■ WORK INSTRUCTION
Restate every entry verbatim; drop the pictures.

■ MATERIAL FOR THIS TASK

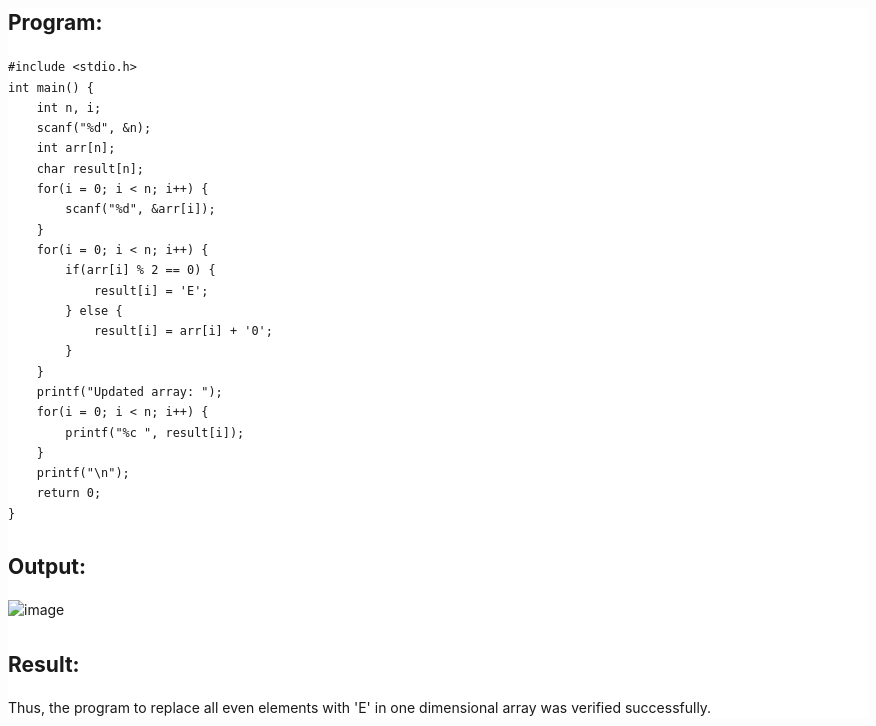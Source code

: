 ## Program:
```
#include <stdio.h>
int main() {
    int n, i;
    scanf("%d", &n);
    int arr[n];     
    char result[n]; 
    for(i = 0; i < n; i++) {
        scanf("%d", &arr[i]);
    }
    for(i = 0; i < n; i++) {
        if(arr[i] % 2 == 0) {
            result[i] = 'E';   
        } else {
            result[i] = arr[i] + '0'; 
        }
    }
    printf("Updated array: ");
    for(i = 0; i < n; i++) {
        printf("%c ", result[i]);
    }
    printf("\n");
    return 0;
}
```
## Output:
 <img width="1920" height="1080" alt="image" src="https://github.com/user-attachments/assets/ec3421e5-3367-4f4b-95ce-ccefb080f410" />



## Result:

Thus, the program to replace all even elements with 'E' in one dimensional array was verified successfully.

■ SOLUTION FOR THIS EXERCISE
Source code

: ## Program:
```
#include <stdio.h>
int main() {
    int n, i;
    scanf("%d", &n);
    int arr[n];     
    char result[n]; 
    for(i = 0; i < n; i++) {
        scanf("%d", &arr[i]);
    }
    for(i = 0; i < n; i++) {
        if(arr[i] % 2 == 0) {
            result[i] = 'E';   
        } else {
            result[i] = arr[i] + '0'; 
        }
    }
    printf("Updated array: ");
    for(i = 0; i < n; i++) {
        printf("%c ", result[i]);
    }
    printf("\n");
    return 0;
}
```
## Output:
 <img width="1920" height="1080" alt="image" src="https://github.com/user-attachments/assets/ec3421e5-3367-4f4b-95ce-ccefb080f410" />



## Result:

Thus, the program to replace all even elements with 'E' in one dimensional array was verified successfully.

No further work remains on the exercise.